I wanted to follow on from my last post on the blog about my journey with Ethmoid Sinus skin Cancer, and tell you more about the emotional challenges of becoming disfigured from facial cancer.
I am writing this blog to help others, I am also conscious that writing the experience from my perspective may not always make clear what really happens when this major change happens.
I am guilty of running away with my story sometimes, So I must stress that there is no such thing as “the same thing” when it comes to facial cancer.
At the time of writing this I now have my new prosthetic eye.
I can’t tell you how excited I was, finally I have my face back! When they presented it to me in its completed form, I slapped it on a marched out the hospital like a new man!
The amazing thing about losing a body part today is the expertise and technology to replace it.

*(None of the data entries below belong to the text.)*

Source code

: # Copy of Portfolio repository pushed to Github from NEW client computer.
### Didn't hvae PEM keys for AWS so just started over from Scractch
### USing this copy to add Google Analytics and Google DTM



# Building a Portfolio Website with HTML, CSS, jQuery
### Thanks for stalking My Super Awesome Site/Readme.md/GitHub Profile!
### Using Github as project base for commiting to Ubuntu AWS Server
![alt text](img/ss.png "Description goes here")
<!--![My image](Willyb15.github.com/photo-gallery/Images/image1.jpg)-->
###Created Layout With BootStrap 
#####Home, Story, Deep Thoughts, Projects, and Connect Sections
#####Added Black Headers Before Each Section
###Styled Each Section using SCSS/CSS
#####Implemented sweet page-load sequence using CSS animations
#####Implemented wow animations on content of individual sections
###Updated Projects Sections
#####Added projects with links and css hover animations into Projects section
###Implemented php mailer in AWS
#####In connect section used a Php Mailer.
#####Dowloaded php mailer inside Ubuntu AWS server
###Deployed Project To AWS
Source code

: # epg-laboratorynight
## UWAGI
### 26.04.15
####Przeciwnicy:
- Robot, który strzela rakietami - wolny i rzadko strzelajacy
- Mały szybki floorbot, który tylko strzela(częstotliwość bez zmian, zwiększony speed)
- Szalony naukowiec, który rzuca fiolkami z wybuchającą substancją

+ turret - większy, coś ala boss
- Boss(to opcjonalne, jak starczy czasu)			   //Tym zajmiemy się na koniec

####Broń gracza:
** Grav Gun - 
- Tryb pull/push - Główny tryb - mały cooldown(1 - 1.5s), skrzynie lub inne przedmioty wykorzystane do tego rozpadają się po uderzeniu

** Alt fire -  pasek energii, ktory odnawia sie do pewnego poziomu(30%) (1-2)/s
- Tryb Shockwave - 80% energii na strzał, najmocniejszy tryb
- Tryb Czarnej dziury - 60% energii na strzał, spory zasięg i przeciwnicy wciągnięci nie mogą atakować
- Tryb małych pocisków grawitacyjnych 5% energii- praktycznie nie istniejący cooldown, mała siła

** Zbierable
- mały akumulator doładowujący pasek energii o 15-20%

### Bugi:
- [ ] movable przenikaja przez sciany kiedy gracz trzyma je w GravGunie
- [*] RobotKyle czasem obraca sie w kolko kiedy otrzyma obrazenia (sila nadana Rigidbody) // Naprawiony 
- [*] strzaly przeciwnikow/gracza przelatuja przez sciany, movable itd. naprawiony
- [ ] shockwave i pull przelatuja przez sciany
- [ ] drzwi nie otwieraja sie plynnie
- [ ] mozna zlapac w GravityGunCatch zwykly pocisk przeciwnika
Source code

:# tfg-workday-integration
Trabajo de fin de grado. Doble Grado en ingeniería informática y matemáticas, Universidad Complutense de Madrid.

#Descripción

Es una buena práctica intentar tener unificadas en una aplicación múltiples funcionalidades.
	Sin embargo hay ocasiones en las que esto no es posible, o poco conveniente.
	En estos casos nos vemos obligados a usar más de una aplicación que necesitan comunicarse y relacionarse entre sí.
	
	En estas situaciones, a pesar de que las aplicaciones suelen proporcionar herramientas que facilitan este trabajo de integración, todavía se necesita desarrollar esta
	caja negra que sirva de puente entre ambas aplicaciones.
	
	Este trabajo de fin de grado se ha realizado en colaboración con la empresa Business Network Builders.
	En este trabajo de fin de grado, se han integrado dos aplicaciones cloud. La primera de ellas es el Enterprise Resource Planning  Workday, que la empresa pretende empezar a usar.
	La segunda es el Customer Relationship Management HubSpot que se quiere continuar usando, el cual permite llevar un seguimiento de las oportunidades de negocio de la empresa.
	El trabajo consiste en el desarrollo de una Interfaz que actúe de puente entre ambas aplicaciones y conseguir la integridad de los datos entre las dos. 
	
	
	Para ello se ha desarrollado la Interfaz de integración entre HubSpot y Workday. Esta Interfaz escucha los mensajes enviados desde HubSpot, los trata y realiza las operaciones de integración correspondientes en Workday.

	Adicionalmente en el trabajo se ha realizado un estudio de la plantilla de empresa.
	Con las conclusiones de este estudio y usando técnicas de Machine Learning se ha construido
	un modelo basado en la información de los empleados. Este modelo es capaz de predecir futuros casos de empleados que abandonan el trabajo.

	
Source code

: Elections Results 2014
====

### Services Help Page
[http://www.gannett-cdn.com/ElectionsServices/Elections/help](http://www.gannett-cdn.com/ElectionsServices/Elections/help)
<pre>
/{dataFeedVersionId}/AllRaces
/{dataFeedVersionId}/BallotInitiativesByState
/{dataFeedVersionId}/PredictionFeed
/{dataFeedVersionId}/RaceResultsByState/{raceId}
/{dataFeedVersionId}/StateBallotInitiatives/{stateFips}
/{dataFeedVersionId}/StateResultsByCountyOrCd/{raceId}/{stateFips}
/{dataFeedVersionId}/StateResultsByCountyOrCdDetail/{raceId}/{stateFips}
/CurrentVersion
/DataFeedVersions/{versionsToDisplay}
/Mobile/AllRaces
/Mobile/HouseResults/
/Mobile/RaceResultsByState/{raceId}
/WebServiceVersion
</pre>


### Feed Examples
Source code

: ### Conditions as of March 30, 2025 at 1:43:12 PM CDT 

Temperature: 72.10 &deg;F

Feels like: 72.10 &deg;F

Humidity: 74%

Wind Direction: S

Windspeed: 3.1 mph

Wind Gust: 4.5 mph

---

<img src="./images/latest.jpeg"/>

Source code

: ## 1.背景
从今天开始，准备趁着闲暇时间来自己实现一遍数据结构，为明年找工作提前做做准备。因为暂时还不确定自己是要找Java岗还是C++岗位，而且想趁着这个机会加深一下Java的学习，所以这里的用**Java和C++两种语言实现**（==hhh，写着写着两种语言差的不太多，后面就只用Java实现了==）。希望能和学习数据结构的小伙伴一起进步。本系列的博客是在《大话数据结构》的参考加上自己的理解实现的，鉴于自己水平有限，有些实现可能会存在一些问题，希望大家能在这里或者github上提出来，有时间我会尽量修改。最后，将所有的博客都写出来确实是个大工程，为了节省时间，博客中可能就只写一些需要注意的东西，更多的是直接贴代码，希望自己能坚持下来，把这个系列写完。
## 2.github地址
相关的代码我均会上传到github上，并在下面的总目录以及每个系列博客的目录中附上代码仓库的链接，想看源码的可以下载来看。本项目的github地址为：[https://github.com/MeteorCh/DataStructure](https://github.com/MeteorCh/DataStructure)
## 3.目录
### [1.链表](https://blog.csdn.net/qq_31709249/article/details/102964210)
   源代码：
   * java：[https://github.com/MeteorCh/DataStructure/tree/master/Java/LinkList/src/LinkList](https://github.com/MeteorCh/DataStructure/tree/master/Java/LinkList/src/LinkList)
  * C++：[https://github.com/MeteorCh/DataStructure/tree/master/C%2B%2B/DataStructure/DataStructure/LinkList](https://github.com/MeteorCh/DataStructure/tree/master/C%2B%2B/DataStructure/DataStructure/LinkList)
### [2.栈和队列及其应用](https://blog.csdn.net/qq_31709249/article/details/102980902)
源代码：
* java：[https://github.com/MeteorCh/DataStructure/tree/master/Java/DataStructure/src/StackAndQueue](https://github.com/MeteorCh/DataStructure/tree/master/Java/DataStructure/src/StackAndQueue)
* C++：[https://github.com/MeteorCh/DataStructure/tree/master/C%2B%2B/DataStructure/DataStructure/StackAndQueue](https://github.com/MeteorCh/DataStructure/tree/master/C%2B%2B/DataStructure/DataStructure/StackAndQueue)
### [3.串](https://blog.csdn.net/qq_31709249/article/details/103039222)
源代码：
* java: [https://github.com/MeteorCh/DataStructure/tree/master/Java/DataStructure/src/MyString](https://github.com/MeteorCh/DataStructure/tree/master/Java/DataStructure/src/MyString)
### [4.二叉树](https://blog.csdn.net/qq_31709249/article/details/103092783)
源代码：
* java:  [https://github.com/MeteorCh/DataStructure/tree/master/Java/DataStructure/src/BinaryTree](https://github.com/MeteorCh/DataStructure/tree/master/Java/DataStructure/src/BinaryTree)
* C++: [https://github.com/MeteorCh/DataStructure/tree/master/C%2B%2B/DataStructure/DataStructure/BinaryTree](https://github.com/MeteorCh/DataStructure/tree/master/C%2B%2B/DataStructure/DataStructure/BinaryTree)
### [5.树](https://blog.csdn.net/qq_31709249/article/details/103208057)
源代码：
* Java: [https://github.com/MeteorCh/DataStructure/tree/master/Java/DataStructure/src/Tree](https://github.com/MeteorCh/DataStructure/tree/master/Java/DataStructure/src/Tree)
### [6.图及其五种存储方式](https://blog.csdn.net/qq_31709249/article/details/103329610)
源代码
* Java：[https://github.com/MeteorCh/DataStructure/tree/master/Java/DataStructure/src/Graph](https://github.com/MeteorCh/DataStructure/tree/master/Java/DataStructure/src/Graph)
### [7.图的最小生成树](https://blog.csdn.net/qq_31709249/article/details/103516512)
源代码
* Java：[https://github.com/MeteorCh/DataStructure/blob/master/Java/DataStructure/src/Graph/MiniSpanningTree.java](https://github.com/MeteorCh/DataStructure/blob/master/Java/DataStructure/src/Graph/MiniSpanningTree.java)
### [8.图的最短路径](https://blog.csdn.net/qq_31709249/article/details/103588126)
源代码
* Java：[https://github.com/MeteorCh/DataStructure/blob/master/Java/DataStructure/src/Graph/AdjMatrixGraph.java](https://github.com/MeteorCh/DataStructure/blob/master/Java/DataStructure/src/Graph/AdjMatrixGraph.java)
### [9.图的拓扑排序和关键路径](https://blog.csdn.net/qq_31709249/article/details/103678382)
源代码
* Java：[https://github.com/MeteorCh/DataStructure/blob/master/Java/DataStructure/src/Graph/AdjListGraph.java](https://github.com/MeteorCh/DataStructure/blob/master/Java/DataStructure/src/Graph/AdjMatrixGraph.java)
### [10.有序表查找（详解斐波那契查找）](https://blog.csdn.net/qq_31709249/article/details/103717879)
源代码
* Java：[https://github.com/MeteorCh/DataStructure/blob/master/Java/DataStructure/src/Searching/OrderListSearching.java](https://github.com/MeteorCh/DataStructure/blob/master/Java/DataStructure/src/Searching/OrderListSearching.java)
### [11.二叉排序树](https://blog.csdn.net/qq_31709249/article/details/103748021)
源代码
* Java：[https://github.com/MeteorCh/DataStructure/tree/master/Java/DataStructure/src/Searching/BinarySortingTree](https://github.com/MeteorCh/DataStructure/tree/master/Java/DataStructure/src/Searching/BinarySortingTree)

A prosthesis is an artificial replacement part for your body. It may not perform the same way as the original part, but it offers a real solution.
Many people have life changing events happen to them, and dealing with that can be a real challenge.

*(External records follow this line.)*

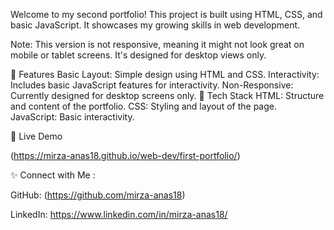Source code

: Welcome to my second portfolio! This project is built using HTML, CSS, and basic JavaScript. It showcases my growing skills in web development.

Note: This version is not responsive, meaning it might not look great on mobile or tablet screens. It's designed for desktop views only.

📌 Features Basic Layout: Simple design using HTML and CSS. Interactivity: Includes basic JavaScript features for interactivity. Non-Responsive: Currently designed for desktop screens only. 🔧 Tech Stack HTML: Structure and content of the portfolio. CSS: Styling and layout of the page. JavaScript: Basic interactivity.

🎯 Live Demo

(https://mirza-anas18.github.io/web-dev/first-portfolio/)

✨ Connect with Me :


GitHub: (https://github.com/mirza-anas18)


LinkedIn: https://www.linkedin.com/in/mirza-anas18/



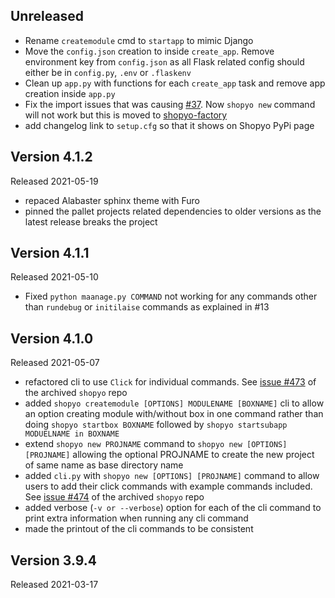 ## Unreleased

* Rename `createmodule` cmd to `startapp` to mimic Django
* Move the `config.json` creation to inside `create_app`. Remove environment key from `config.json` as all Flask related config should either be in `config.py`, `.env` or `.flaskenv`
* Clean up `app.py` with functions for each `create_app` task and remove app creation inside `app.py`
* Fix the import issues that was causing [#37](https://github.com/shopyo/shopyo/issues/37). Now `shopyo new` command will not work but this is moved to [shopyo-factory](https://github.com/shopyo/shopyo-factory)
* add changelog link to `setup.cfg` so that it shows on Shopyo PyPi page

## Version 4.1.2

Released 2021-05-19

* repaced Alabaster sphinx theme with Furo
* pinned the pallet projects related dependencies to older versions as the latest release breaks the project

## Version 4.1.1

Released 2021-05-10

* Fixed `python maanage.py COMMAND` not working for any commands other than `rundebug` or `initilaise` commands as explained in #13

## Version 4.1.0

Released 2021-05-07

* refactored cli to use `Click` for individual commands. See [issue #473](https://github.com/Abdur-rahmaanJ/shopyo/issues/473) of the archived `shopyo` repo
* added `shopyo createmodule [OPTIONS] MODULENAME [BOXNAME]` cli to allow an option creating module with/without box in one command rather than doing `shopyo startbox BOXNAME` followed by `shopyo startsubapp MODUELNAME in BOXNAME`
* extend `shopyo new PROJNAME` command to `shopyo new [OPTIONS] [PROJNAME]` allowing the optional PROJNAME to create
the new project of same name as base directory name
* added `cli.py` with `shopyo new [OPTIONS] [PROJNAME]` command to allow users to add their click commands with example commands included. See [issue #474](https://github.com/Abdur-rahmaanJ/shopyo/issues/474) of the archived `shopyo` repo
* added verbose (`-v or --verbose`) option for each of the cli command to print extra information when running
any cli command
* made the printout of the cli commands to be consistent

## Version 3.9.4

Released 2021-03-17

You don’t have to look far for sources of inspiration for people who have embraced life with a prosthesis.
In 2012 I spent the summer in London having my Radiotherapy, there was a wonderful atmosphere in the city, but this year I paid more attention to the “after event”…
The 2012 Paralympic Games
I watched a showcase of amazing stories and bravery in the face of disability.
These competitors were born with disabilities, or indeed were disabled by illness, accident or war.

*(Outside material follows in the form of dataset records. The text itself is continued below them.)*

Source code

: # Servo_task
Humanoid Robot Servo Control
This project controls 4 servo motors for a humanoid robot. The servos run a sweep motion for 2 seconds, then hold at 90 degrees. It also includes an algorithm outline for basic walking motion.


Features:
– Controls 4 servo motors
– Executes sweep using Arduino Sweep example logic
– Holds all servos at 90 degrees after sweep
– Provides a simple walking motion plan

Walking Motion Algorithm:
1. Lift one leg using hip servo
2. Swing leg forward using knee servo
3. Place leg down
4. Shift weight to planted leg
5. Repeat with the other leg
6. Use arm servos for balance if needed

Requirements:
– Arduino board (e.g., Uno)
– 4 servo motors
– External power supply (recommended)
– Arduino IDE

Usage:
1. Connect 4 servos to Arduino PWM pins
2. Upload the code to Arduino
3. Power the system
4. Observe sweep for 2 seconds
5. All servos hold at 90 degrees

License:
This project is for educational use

By some kind of comparison I guessed I also qualified as a “disabled person now” Obviously I was not disabled, but I was no longer “able bodied” I was fascinated by the athletes.
It struck me, they would all of had to accept their disabled life at different points, and for different reasons, but here they are challenging themselves here in heroic fashion.
What all of these competitors share apart from being disabled is that they must have accepted that they will never be the same as able-bodied people, but they were not going to be beaten.
When they looked in the mirror, they made a change.
Acceptance is a hard emotion to master.
Acceptance is recognising you may never win a “race”. Your defect may not give you an equal standing, but why should this matter?
The truth is if like me, you wear any sort of prosthetic and you are reading this, your journey or “race” has already started.
You are already a competitor. Some fly over the finishing line, some will never reach it.
Some need help and support, a helping hand, but everyone I know who has gone through such a traumatic experience and fared well did this…
Wear a smile
If you have the challenge of adapting to life with a prosthesis then it is important to remain focused and positive. Often it is not the physical loss but the mental adjustment that is harder to deal with.
My story is not of real physical disability. Losing an eye and part of your face is more of a mental challenge, it is a situation that pulls on emotions such as insecurity, despair, anxiety, paranoia.
What I know is that inner strength is not just about bring resilient, it is many things, but mainly it’s about being confident. Confidence is a word, but also a mind-set. It is also something you can master. You may not feel the same, you may not look the same but w smile is a simple thing that makes a huge difference.
A smile isn’t just about the mouth. When we smile a change happens in our bodies, in our body language, in our minds.
Never underestimate the power of a smile, as the saying goes “when you smile, the world smiles with you.”
A close family member told me once that she would forfeit anything to preserve her face. Some may think this a shallow statement, but there is more than just aesthetics to consider when a face is disfigured.
We are humans. We are not unique in the sense that we look for differences in each other, or pick up on signals that help us communicate. A smile, a frown, a flare of the nostrils, a squint of the eye. This is true of almost any species of animal on this planet so it is easy to understand that to lose the ability to communicate effectively is hard to adjust to.
What else can happen?
The problem can then extend further. Communication with ourselves.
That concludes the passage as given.